Retrieve the Latest Audit Policies for a Target Database

You can retrieve the latest audit policies for a target database at any time. This is helpful if new custom policies were added to your target database and you want to enable or disable them through Oracle Data Safe. Or, if audit policies were provisioned from a REST API or SDK CLI, you can retrieve the policies in Oracle Data Safe to view which ones are enabled.

For database version-related limitations, please see Supported Target Databases.

  1. Under Security Center, click Activity Auditing.
  2. Under Related Resources, click Audit Policies.
  3. On the right, click the name of your target database.
    The Audit Policies Details page is displayed.
  4. Click Retrieve.
    The list of audit policies is updated on the page.

Update Users and Roles for Audit Policies

From the audit policy page for a target database, you can update the users and roles configured for provisioned audit policies.

  1. Under Security Center, click Activity Auditing.
  2. Under Related Resources, click Audit Policies.
  3. On the right, click the name of your target database.
    The Audit Policies Details page is displayed.
  4. For the audit policy that you want to configure users, click View Details.
    The Configure Policy panel is displayed.
  5. (Optional) If the roles on the target database have been updated since the stated time and date, click Refresh Database Roles.
  6. Select one of the following options.
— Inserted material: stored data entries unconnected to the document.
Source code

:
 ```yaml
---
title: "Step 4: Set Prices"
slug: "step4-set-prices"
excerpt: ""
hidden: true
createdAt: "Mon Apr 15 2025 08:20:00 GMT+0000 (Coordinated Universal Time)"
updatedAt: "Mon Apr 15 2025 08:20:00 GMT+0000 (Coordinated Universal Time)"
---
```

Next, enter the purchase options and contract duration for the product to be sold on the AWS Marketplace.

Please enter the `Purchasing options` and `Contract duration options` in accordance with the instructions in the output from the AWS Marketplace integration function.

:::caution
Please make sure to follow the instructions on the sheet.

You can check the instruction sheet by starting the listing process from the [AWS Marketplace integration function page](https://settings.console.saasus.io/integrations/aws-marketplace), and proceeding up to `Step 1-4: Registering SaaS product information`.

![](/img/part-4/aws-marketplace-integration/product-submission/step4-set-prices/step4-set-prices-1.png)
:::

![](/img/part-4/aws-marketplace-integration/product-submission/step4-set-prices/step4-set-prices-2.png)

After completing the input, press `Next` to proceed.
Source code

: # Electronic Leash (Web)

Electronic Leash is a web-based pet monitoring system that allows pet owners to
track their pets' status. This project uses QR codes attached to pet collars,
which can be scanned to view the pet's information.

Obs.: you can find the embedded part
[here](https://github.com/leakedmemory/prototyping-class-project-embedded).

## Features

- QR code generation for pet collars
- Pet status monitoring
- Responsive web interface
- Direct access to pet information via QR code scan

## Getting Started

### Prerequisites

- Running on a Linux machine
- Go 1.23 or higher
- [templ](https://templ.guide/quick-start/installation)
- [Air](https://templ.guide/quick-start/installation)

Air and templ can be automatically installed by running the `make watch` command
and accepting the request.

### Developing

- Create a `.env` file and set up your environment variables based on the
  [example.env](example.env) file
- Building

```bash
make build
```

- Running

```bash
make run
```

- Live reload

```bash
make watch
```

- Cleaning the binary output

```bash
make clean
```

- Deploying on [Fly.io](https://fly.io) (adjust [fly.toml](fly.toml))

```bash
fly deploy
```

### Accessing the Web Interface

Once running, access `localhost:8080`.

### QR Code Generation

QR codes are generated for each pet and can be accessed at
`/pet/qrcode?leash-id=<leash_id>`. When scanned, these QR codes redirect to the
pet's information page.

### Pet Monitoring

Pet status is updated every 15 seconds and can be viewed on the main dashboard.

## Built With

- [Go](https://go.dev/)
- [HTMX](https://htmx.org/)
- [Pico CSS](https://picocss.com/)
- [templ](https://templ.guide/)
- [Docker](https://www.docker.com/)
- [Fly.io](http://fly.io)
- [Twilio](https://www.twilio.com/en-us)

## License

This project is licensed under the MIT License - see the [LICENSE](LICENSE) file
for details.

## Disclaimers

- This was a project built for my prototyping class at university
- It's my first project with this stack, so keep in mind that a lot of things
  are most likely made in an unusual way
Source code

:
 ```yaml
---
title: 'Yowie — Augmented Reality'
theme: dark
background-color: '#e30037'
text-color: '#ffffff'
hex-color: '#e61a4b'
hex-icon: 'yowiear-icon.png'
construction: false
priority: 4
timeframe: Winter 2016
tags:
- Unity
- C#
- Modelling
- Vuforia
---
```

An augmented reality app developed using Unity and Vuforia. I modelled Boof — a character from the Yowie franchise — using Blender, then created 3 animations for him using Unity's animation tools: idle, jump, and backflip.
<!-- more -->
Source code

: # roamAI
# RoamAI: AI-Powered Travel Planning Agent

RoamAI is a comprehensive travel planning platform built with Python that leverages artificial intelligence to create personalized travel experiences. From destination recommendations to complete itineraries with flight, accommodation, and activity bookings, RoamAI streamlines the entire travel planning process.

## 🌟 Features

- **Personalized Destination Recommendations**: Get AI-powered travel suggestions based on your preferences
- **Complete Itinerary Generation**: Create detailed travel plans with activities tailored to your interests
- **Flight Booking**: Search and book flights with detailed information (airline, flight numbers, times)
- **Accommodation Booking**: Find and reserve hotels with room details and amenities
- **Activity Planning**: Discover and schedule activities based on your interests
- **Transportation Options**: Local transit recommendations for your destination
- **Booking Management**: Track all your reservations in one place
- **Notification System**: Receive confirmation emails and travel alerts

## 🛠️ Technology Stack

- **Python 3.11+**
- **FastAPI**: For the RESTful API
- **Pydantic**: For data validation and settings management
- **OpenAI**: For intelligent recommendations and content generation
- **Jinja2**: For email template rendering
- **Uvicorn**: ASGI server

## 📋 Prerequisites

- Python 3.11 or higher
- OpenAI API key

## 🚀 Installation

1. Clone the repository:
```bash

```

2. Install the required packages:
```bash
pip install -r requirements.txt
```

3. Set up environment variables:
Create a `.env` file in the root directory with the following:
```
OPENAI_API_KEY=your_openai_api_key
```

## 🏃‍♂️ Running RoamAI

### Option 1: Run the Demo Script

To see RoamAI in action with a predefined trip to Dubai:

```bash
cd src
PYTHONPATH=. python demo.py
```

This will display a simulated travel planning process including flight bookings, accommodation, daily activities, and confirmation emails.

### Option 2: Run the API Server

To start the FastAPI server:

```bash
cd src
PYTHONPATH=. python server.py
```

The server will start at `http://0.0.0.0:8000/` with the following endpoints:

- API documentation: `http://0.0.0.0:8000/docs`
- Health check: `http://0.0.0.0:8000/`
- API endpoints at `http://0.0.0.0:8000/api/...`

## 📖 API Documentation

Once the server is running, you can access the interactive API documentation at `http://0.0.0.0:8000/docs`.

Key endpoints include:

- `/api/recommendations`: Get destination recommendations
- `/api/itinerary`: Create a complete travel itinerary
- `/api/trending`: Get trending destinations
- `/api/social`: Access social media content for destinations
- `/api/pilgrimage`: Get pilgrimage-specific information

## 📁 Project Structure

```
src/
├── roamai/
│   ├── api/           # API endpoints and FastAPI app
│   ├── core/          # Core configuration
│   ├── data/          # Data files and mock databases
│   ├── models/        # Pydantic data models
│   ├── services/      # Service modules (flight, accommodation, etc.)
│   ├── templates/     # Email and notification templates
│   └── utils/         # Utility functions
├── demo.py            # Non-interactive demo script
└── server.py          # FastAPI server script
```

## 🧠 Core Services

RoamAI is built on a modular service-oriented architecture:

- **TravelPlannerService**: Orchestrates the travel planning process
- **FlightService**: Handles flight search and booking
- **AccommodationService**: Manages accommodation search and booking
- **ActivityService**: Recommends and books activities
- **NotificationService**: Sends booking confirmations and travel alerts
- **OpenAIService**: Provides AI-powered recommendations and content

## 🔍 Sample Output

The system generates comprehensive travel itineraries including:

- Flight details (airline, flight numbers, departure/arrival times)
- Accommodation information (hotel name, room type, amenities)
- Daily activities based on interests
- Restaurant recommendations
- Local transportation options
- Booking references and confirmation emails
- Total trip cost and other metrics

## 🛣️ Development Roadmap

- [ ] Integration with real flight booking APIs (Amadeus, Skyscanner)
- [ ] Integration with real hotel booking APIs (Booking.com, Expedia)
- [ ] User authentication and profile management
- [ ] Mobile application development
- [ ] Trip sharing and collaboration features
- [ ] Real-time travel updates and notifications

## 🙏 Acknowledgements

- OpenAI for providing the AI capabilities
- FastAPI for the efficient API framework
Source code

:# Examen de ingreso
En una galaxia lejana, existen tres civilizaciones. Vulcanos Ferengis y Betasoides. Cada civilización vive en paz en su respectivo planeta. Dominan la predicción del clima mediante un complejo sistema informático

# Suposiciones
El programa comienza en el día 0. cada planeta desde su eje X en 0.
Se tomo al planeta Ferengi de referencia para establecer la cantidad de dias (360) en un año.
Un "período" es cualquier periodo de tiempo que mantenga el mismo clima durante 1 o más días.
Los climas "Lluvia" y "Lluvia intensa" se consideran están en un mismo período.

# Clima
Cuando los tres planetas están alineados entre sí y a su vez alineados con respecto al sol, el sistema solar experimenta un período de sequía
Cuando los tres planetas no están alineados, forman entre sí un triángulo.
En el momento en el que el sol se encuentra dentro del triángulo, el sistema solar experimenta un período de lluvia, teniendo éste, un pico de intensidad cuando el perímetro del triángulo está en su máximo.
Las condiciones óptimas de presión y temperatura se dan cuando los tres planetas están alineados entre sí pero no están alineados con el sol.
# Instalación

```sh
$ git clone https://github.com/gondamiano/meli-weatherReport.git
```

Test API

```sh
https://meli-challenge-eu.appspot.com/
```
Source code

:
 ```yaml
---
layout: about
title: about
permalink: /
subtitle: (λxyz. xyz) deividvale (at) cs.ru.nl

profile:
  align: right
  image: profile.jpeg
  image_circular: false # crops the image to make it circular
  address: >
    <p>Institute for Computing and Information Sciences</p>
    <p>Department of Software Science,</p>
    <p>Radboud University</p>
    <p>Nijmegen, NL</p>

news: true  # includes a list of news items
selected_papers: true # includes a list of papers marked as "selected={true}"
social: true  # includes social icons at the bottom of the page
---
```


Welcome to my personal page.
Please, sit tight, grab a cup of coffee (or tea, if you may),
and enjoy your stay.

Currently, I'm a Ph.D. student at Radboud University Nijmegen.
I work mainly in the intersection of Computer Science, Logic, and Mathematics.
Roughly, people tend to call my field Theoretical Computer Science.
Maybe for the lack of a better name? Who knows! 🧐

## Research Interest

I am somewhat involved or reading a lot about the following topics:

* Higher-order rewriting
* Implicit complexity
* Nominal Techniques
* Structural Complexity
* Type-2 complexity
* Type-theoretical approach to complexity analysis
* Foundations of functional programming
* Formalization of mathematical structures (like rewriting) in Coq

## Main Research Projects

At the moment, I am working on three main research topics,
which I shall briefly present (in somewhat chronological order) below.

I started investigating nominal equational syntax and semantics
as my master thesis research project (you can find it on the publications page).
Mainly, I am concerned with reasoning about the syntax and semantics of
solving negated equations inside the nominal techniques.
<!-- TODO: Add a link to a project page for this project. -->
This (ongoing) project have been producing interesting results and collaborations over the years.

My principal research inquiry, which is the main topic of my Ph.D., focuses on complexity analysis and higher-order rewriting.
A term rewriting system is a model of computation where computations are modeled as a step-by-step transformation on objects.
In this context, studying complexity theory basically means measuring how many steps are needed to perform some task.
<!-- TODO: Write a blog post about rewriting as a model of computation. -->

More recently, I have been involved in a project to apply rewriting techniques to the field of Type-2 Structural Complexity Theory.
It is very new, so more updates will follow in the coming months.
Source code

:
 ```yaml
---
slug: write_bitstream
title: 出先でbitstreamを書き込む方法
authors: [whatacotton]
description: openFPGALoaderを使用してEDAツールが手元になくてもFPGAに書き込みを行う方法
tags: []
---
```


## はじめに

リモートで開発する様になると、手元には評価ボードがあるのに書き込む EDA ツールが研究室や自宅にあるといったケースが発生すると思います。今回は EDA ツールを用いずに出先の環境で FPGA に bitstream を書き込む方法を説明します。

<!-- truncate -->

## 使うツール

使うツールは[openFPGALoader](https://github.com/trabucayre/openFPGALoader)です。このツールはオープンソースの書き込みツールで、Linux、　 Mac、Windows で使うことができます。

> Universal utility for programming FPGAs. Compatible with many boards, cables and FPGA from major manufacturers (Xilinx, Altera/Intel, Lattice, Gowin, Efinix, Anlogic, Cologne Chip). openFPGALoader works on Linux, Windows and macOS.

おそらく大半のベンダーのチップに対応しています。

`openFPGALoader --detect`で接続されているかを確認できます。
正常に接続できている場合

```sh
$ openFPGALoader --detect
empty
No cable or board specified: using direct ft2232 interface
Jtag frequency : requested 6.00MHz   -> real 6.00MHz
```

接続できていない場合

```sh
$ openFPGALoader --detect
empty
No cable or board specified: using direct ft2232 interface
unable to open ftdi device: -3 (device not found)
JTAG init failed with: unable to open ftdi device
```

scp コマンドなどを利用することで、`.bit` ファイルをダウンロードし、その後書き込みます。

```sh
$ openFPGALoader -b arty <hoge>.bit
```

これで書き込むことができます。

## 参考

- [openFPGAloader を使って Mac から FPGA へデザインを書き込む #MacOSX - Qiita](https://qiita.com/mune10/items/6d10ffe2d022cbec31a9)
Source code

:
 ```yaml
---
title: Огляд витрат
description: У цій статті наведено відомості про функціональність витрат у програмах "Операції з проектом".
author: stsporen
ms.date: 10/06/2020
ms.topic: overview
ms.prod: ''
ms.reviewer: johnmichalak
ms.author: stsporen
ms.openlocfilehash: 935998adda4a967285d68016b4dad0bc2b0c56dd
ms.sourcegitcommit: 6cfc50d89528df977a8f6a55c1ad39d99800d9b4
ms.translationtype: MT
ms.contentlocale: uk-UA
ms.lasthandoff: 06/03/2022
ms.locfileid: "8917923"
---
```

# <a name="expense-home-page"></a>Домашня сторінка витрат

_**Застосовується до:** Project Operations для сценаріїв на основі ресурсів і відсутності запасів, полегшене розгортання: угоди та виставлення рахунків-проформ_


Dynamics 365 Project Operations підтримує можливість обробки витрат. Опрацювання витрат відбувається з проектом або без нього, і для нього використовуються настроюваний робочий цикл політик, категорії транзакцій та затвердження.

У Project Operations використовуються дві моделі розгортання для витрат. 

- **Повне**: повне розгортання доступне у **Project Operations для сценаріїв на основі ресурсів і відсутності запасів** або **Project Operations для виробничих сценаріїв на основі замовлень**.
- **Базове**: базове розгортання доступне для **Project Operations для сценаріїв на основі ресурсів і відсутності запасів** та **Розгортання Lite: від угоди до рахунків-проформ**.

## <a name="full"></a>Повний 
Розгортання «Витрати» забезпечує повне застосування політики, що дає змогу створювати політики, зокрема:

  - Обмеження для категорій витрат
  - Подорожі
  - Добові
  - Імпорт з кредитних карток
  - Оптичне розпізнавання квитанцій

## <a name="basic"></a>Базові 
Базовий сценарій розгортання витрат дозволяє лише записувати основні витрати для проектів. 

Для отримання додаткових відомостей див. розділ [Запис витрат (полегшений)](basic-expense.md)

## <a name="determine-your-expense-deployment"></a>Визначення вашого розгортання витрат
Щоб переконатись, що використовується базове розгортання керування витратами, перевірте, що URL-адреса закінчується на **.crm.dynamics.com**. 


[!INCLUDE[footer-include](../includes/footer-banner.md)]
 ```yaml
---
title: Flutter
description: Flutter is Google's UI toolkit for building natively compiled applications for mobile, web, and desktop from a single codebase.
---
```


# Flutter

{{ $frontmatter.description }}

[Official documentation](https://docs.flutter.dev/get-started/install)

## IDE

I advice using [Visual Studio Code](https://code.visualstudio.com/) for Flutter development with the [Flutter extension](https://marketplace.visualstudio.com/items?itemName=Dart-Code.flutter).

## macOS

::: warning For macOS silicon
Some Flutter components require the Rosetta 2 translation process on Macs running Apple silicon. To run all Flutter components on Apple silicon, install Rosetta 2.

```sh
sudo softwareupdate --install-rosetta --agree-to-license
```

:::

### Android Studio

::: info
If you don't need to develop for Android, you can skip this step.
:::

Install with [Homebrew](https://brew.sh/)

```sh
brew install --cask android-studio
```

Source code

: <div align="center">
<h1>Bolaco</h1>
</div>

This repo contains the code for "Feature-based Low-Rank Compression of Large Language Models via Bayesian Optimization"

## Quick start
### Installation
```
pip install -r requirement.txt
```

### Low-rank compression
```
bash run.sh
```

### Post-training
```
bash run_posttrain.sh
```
All three options may not be available for every audit policy.
    • All users
    • Only a specific set of users and/or roles
    • All users except a specific set of users
  7. If you selected All users, then for Audit when operations, select Success, Failure, or Success or Failure.
  8. If you selected Only a specific set of users and/or roles, click Add Users/Roles, and then do the following in the Inclusion Criteria section:
    1. From the first drop-down list, select Users or Roles.
    2. From the second drop-down list, select users or roles (one at a time).
    3. From the third drop-down list, select an operation status (Success, Failure, or Success or Failure).
    4. Click Add.
    5. Repeat steps a through d to add additional users and/or roles.
  9. If you selected All users except a specific set of users, and then do the following in the Exclusion Criteria section:
    1. From the first drop-down list, select users to exclude (one at a time).
    2. From the second drop-down list, select an operation status (Success, Failure, or Success or Failure).
  10. Click Update and Provision.

Move an Audit Policy to a Different Compartment

  1. Under Security center, click Activity auditing.
  2. Under Related resources, click Audit policies.
  3. On the right, click the name of your target database.
    The Audit policy information page is displayed.
  4. Click Move resource.
    The Move resource dialog box is displayed.
  5. From the drop-down list, select a destination compartment.
  6. Click Move resource.
    The audit policy is immediately moved to the specified compartment.

Add Tags for an Audit Policy

  1. Under Security Center, click Activity Auditing.
  2. Under Related Resources, click Audit Policies.
  3. On the right, click the name of your target database.
    The Audit Policies Details page is displayed.
  4. Click Add Tags.
    The Add Tags dialog box is displayed.
  5. Configure one or more tags, and then click Add Tags.